## [ABOUT THIS EXERCISE]
Among the records below, find the line with "Source code" and the line with "- **Subida de avatares** con preview". Set down both and every line between, exactly and with no pictures, but nothing else.
+++
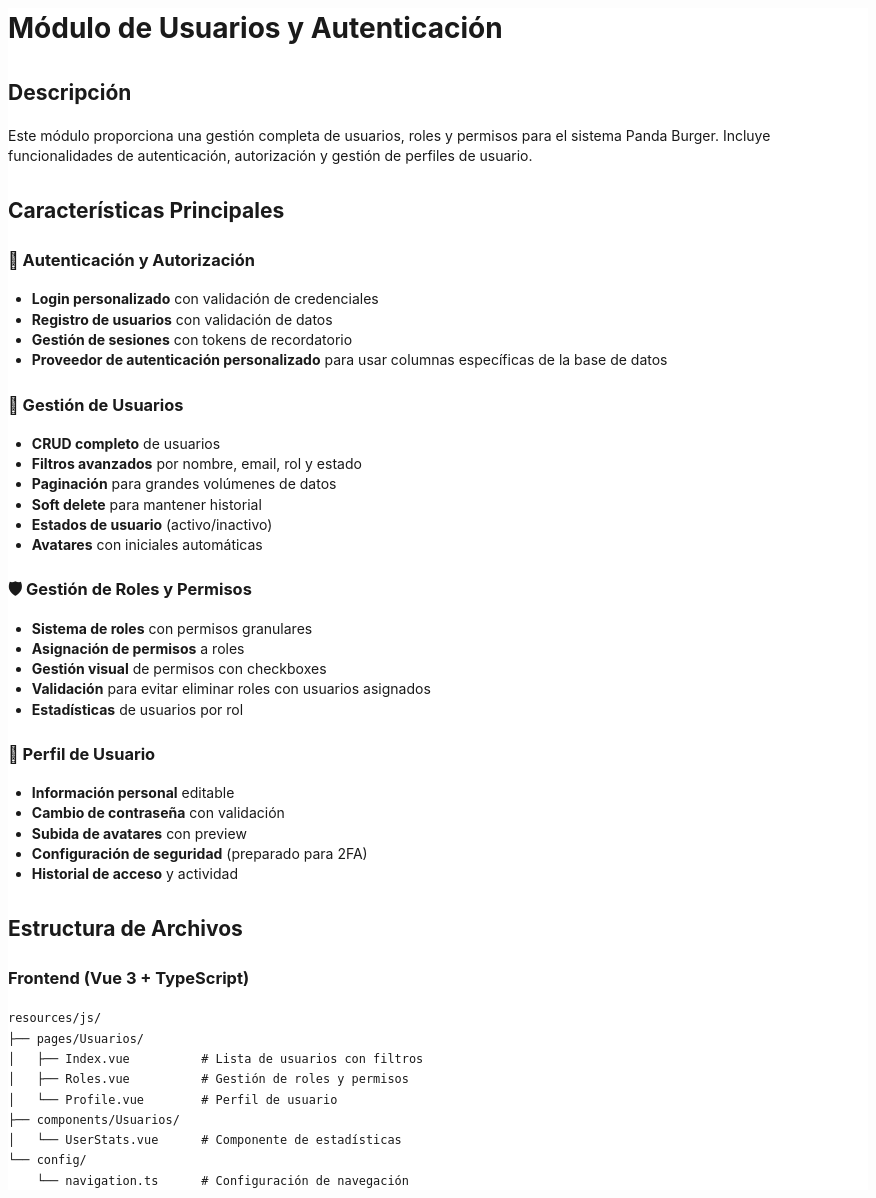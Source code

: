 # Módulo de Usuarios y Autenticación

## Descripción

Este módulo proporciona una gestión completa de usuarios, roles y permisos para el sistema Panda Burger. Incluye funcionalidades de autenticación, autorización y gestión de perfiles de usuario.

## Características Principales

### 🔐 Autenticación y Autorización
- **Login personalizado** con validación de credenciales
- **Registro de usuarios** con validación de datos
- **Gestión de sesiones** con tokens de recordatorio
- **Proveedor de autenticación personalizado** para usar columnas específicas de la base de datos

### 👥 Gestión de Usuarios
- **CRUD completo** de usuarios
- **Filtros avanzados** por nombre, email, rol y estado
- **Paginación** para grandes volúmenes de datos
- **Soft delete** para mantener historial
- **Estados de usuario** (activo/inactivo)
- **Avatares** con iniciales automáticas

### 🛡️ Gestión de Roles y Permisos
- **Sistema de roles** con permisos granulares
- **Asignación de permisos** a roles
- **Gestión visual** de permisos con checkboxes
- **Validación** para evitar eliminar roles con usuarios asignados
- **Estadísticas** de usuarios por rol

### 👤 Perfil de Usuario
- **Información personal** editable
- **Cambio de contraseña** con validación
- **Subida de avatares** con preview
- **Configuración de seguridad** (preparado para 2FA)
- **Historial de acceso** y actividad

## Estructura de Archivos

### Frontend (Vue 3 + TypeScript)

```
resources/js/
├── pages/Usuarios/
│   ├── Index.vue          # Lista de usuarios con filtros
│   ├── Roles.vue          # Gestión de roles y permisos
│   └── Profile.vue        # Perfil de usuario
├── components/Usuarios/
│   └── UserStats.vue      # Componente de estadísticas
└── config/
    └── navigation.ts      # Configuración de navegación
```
+++
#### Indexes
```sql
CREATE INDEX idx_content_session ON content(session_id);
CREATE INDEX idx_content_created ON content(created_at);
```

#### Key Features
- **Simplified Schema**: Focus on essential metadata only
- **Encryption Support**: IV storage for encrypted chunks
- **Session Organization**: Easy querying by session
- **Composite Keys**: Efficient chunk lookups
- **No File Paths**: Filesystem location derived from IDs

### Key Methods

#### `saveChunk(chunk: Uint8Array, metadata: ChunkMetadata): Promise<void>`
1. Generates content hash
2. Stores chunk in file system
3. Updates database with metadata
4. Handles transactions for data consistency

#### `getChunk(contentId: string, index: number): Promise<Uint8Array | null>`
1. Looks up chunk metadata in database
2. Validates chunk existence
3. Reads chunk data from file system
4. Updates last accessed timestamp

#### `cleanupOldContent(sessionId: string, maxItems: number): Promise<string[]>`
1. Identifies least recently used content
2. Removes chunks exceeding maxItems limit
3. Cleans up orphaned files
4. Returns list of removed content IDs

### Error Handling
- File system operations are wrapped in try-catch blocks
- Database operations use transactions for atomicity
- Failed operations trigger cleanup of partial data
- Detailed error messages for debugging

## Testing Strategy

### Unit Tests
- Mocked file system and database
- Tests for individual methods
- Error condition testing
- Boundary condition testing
+++
## [RESULT]
Source code

: # Módulo de Usuarios y Autenticación

## Descripción

Este módulo proporciona una gestión completa de usuarios, roles y permisos para el sistema Panda Burger. Incluye funcionalidades de autenticación, autorización y gestión de perfiles de usuario.

## Características Principales

### 🔐 Autenticación y Autorización
- **Login personalizado** con validación de credenciales
- **Registro de usuarios** con validación de datos
- **Gestión de sesiones** con tokens de recordatorio
- **Proveedor de autenticación personalizado** para usar columnas específicas de la base de datos

### 👥 Gestión de Usuarios
- **CRUD completo** de usuarios
- **Filtros avanzados** por nombre, email, rol y estado
- **Paginación** para grandes volúmenes de datos
- **Soft delete** para mantener historial
- **Estados de usuario** (activo/inactivo)
- **Avatares** con iniciales automáticas

### 🛡️ Gestión de Roles y Permisos
- **Sistema de roles** con permisos granulares
- **Asignación de permisos** a roles
- **Gestión visual** de permisos con checkboxes
- **Validación** para evitar eliminar roles con usuarios asignados
- **Estadísticas** de usuarios por rol

### 👤 Perfil de Usuario
- **Información personal** editable
- **Cambio de contraseña** con validación
- **Subida de avatares** con preview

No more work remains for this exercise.